Sunday, May 15, 2016

The Order of Rulebreakers

In Magic there are rules.  Ways in which rituals must be performed, orders in which spells may be learned, manners in which curses and enchantments can be broken, effects of magic that are irreversible. 

Then there is the Order of Rulebreakers.  The Rulebreakers are a loose collection of spellcasters, primarily wizards, who make it their business to learn any governing ideas concerning magic, and then either break them or create workarounds:  curing people of vampirism, cheating death, reviving the dead, traveling to the underworld, casting higher level spells at lower levels, rewinding time, creating immunities to magical effects, writing new spells: those sort of things.  Many of these tactics and new spells are considered disruptive, possibly even dangerous, by more established spellcasters, and so the Order of Rulebreakers is outlawed in many kingdoms and states. 

Precisely where the Rulebreakers originated is not well-known, although it was likely somewhere in the Province of Visia, on the Great Peninsula Span, located to the southwest of Gull.  Pockets of Rulebreakers have spread to Aqueia, the most western Province of Gull, and there are scattered members beyond there, for Rulebreakers often travel.  They are illegal in most of Talia.  Their existence has been known for a little over 80 years, but some believe they may be as old as 200 years. 

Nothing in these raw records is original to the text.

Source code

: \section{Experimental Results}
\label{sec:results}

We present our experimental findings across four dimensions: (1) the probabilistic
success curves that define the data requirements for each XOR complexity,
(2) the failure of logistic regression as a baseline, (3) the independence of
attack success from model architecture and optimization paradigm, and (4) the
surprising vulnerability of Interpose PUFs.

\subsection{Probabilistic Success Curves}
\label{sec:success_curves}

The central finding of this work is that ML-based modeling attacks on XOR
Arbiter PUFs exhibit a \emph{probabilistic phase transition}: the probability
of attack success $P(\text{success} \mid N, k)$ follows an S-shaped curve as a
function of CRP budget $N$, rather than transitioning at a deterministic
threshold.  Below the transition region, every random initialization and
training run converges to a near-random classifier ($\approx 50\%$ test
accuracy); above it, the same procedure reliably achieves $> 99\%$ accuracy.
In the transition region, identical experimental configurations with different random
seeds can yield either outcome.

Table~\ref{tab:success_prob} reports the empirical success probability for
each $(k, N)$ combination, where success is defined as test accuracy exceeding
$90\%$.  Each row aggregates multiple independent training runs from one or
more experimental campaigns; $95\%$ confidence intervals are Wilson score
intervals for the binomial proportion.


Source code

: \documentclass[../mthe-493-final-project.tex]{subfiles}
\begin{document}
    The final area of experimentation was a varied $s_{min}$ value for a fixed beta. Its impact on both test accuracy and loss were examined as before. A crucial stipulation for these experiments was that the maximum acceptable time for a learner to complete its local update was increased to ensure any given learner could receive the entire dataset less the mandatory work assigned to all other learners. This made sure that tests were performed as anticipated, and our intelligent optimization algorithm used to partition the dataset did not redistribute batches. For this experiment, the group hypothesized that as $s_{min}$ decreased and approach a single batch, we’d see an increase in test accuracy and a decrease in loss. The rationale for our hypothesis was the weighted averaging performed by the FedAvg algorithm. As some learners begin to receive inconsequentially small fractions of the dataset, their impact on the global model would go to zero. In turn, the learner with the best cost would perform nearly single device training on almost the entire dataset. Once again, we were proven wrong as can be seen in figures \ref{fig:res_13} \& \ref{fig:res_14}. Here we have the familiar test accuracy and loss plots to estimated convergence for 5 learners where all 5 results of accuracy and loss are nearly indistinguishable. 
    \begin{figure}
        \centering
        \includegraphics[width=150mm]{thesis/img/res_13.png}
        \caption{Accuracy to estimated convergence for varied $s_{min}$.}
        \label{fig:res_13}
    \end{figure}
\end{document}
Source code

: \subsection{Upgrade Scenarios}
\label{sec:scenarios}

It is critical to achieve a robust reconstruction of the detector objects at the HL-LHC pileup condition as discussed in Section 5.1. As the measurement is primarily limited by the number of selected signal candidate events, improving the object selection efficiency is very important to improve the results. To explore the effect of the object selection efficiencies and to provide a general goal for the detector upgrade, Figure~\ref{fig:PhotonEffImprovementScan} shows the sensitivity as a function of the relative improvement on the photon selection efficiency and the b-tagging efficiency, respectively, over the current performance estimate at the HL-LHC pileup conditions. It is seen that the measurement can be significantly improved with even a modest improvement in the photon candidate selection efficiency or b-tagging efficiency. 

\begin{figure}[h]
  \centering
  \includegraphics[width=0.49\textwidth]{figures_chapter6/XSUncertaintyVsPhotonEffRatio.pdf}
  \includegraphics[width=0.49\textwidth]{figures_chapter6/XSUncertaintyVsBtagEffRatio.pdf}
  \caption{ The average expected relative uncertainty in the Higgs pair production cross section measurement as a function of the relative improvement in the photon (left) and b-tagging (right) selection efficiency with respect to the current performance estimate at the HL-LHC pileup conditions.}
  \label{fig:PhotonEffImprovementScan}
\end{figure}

When Rulebreakers appear in public or gather for meetings, they dress in dark cloaks and bright, monochromatic masks, usually white.  These mask are usually modeled on nondescript human faces, with black paint suggesting stylized features.  Rulebreakers refer to themselves by extravagant aliases, such as the Duke of Divergence, the Lord of Lilies, or Lion of the Lotus.  One of the most famous Rulebreakers is the Moron of the Sunless Depths.  He dresses in dark green with an aquamarine mask with enormous eyes and a small circular mouth. 

One theory of the founding of the Rulebreakers that explains their penchant for masks is that they started as an attempt by a party of spell-users to overcome the effects of a Medusa’s Petrifying Gaze, either to more easily defeat her, or to allow her to join their ranks.  As it stands, at least one Medusa is a known member of the Rulebreakers, The Lady of the Kindly Face. 

All Rulebreakers are either Chaotic Good or Chaotic Neutral.  They have spells that ward off all other alignments from joining their ranks.  Most Rulebreakers are Human or Tiefling, although there is the occasional Elf, Halfling, or mixed-race member.  And of course, there is at least one Medusa.  Some Rulebreakers have been known to turn themselves into Vampires or Liches.  How exactly such evil beings relate to the Order’s statutes concerning alignment is not generally known, although the theories are that either such beings get a special dispensation, or that Rulebreakers have figured out how to turn such beings away from being Truly Evil.   

Rulebreakers have a fondness for Alices (see A Red and Pleasant Land, pp. 29-33) and the more powerful of the Rulebreakers will often cast themselves as the benefactors of Alices they happen to run into (See Alice: Exasperation Table,p.31 in AR&PL, ROLL11).  They will do this even if the Alice does not belong to their favored alignment, as they think any insight gained from studying Alices as magical events supersedes the dangers of their ideology growing in power.    

Almost all Rulebreakers must be capable of spells of at least the 5th level of some spellcasting class, although junior members are allowed to join after reaching the 3rd level.